Le misure per frenare la spirale dei costi dell'assicurazione malattia continuano a dividere i parlamentari. La Commissione della sicurezza sociale e della sanità (CSSS) del Consiglio degli Stati non vuole limitarle nel tempo, ossia alla fine del 2013. Essa propone al plenum di mantenere varie divergenze con il Nazionale.

Quella più importante concerne la clausola d'urgenza. Senza opposizione, la commissione non vuole applicarla, ha indicato oggi il suo presidente Alex Kuprecht (UDC/SZ). Alla fine, ciò che resterà ancora del pacchetto lanciato dall'ex ministro Pascal Couchepin dovrebbe così essere iscritto, da gennaio 2011, nel diritto corrente.

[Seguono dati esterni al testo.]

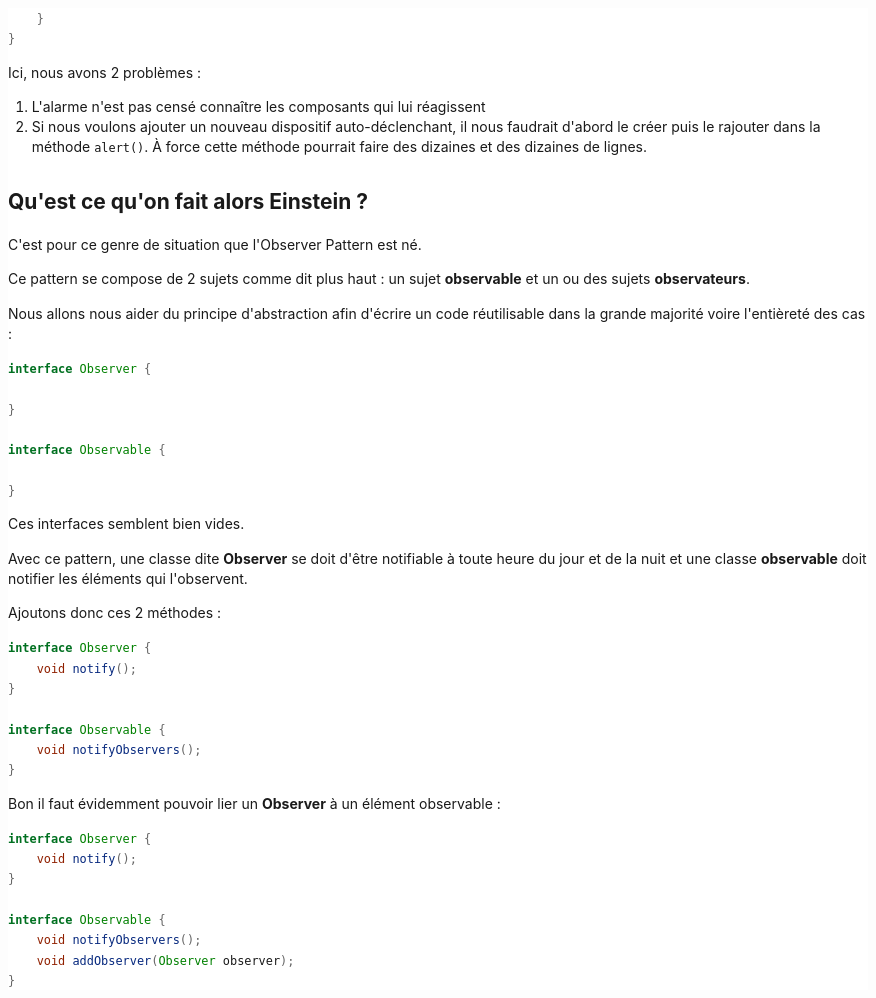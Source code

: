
 ```java
    }
}
```

Ici, nous avons 2 problèmes :

1. L'alarme n'est pas censé connaître les composants qui lui réagissent 
2. Si nous voulons ajouter un nouveau dispositif auto-déclenchant, il nous faudrait d'abord le créer puis le rajouter dans la méthode `alert()`. À force cette méthode pourrait faire des dizaines et des dizaines de lignes.

## Qu'est ce qu'on fait alors Einstein ?

C'est pour ce genre de situation que l'Observer Pattern est né.

Ce pattern se compose de 2 sujets comme dit plus haut : un sujet **observable** et un ou des sujets **observateurs**.

Nous allons nous aider du principe d'abstraction afin d'écrire un code réutilisable dans la grande majorité voire l'entièreté des cas :

```java
interface Observer {

}

interface Observable {

}
```

Ces interfaces semblent bien vides.

Avec ce pattern, une classe dite **Observer** se doit d'être notifiable à toute heure du jour et de la nuit et une classe **observable** doit notifier les éléments qui l'observent.

Ajoutons donc ces 2 méthodes :

```java
interface Observer {
    void notify();
}

interface Observable {
    void notifyObservers();
}
```

Bon il faut évidemment pouvoir lier un **Observer** à un élément observable :

```java
interface Observer {
    void notify();
}

interface Observable {
    void notifyObservers();
    void addObserver(Observer observer);
}
```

Senza opposizione, la commissione auspica anche che la questione dell'alternativa da proporre all'ormai defunta tassa di consultazione di 30 franchi sia regolata a parte, nel quadro del capitolo della legge sull'assicurazione malattia (LAMal) dedicato al «managed care» (reti sanitarie).

I due consigli intendono agire attraverso la quota-parte, ma divergono sulle modalità d'applicazione. La Camera dei cantoni propone che gli assicurati legati a un modello di «managed care», come le reti di medici, continuino a pagare di propria tasca il 10% della fattura, mentre la partecipazione ai costi salirebbe al 20% per gli altri assicurati.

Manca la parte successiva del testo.